As the Saudi Gazette put it, “If this is the Bush definition of diplomacy, he needs to pick up a dictionary”. Editorials in leading newspapers also lambasted Bush’s much vaunted peace plan, which consigns UN resolutions to the dustbin of history, denying refugees their right of return, and declaring Israel’s West Bank settlements, illegal under international law, “facts on the ground” which must be accommodated by the occupied Palestinians . The “viable state” turns out to be a network of Bantustans with no territorial integrity, with the Palestinians deprived of their best land and water resources.
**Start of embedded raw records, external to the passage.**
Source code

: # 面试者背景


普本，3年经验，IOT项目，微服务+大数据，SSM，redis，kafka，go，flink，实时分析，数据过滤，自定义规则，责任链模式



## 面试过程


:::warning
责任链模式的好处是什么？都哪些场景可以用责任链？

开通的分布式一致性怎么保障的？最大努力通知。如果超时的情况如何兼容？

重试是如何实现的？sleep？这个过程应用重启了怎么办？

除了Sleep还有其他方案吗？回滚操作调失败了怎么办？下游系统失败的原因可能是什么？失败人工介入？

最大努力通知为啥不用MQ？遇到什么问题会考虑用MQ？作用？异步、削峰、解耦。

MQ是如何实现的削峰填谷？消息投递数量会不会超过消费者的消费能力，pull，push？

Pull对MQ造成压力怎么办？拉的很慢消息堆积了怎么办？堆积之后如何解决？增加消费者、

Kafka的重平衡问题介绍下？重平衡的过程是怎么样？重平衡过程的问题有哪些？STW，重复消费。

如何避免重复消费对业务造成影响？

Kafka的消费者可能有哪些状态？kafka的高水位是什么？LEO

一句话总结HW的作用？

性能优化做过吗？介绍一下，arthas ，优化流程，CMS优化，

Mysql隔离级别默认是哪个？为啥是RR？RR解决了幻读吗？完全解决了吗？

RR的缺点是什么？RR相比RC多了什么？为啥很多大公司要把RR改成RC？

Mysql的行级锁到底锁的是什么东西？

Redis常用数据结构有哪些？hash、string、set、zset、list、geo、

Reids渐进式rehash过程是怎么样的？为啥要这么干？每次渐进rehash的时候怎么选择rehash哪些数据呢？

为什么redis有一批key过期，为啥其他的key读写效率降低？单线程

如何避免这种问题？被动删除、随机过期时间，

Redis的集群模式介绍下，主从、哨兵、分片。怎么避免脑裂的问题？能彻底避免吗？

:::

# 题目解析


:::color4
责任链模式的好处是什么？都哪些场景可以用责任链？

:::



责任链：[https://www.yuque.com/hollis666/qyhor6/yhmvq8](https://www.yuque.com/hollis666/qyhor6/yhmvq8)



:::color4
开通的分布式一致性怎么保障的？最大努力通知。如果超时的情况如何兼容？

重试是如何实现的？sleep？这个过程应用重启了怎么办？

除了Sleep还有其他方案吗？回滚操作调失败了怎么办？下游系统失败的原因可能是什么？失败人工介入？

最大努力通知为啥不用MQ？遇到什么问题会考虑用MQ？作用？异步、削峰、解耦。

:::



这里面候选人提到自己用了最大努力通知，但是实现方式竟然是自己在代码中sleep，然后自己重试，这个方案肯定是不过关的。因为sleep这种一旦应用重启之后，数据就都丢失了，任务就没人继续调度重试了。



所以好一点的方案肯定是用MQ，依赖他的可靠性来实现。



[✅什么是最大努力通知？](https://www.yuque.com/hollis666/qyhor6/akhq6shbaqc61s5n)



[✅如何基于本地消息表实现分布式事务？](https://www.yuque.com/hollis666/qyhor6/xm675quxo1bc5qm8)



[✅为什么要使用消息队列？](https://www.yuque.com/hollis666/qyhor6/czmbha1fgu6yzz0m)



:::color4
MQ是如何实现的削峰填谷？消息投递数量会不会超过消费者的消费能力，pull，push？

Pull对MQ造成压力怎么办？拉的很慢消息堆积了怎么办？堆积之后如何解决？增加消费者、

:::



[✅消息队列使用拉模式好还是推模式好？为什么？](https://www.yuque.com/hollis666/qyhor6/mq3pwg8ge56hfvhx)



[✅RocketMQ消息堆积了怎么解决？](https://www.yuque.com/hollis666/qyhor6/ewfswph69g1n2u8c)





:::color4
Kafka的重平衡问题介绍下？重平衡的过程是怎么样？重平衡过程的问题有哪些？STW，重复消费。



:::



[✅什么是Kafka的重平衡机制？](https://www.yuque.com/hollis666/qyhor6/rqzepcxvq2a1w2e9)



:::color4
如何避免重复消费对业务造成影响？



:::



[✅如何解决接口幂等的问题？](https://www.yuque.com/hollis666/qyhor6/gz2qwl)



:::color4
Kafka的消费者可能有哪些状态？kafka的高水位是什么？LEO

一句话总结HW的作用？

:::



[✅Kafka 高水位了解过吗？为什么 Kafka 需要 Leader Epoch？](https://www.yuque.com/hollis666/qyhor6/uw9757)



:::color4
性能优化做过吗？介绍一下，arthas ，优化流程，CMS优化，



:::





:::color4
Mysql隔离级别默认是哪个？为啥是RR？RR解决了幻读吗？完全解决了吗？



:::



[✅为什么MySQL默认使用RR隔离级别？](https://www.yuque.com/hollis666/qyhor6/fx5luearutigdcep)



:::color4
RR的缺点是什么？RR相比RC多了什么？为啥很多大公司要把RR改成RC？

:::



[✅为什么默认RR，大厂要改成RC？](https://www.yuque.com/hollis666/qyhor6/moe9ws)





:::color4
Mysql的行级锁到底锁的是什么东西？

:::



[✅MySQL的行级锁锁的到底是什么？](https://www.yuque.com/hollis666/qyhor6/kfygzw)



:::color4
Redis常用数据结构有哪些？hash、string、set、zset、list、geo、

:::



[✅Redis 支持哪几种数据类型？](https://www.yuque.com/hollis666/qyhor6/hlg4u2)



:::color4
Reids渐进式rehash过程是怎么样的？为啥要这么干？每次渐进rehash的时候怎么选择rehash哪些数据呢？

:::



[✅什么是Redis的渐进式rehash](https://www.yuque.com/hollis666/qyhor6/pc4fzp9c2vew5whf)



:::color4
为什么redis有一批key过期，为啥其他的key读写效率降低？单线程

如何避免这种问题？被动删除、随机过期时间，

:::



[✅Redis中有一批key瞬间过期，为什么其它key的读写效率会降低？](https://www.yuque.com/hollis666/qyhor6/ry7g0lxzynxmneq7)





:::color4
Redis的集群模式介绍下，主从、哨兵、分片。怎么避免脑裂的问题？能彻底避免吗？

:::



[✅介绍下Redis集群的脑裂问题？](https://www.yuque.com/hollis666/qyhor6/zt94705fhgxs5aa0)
The other ‘carrot’ to the people of the region was a revival of the short-lived ‘freedom agenda’ in his keynote speech in Abu Dhabi. The speech was in part a repeat of the 2003 state of the union address in the build up to the war on Iraq, substituting Iran as state sponsor of terror on the path to acquiring nukes.

Reeling off a list of democratic elections in the region, he mentioned the Iraqi and Lebanese elections, but skipped the Palestinian election of a Hamas government in favour of the earlier election of Abu Mazen. To Arabs watching the speech live, the glaring omissions was proof, if any were needed, that this wasn’t about universal ideals, but about a Bush principle: with us or against us? Again, the idea that you negotiate not with your allies, but with people who disagree with you, seems an alien concept.

But as this administration is on its way out, perhaps some appreciation is in order. Will the next one provide as much material to satirist?

‘Bush bashing’ has become a spectator sport in some quarters, and the urge to lampoon has even reached Arab video clips, whose Arab spin-offs have reached levels of inanity undreamt of in MTV’s philosophy – as exemplified by the craze for cheesy children’s songs by pop-singers.

You’d think nothing could be more apolitical, but one of Nancy Ajram’s contributions to the genre, “Shater, Shater” (Good Boy, Good Boy) proved to have hidden potential. When the US Secretary of State visited to the region, on a tour as empty of substance on key grievances as Bush’s, the song was adapted to suit the occasion.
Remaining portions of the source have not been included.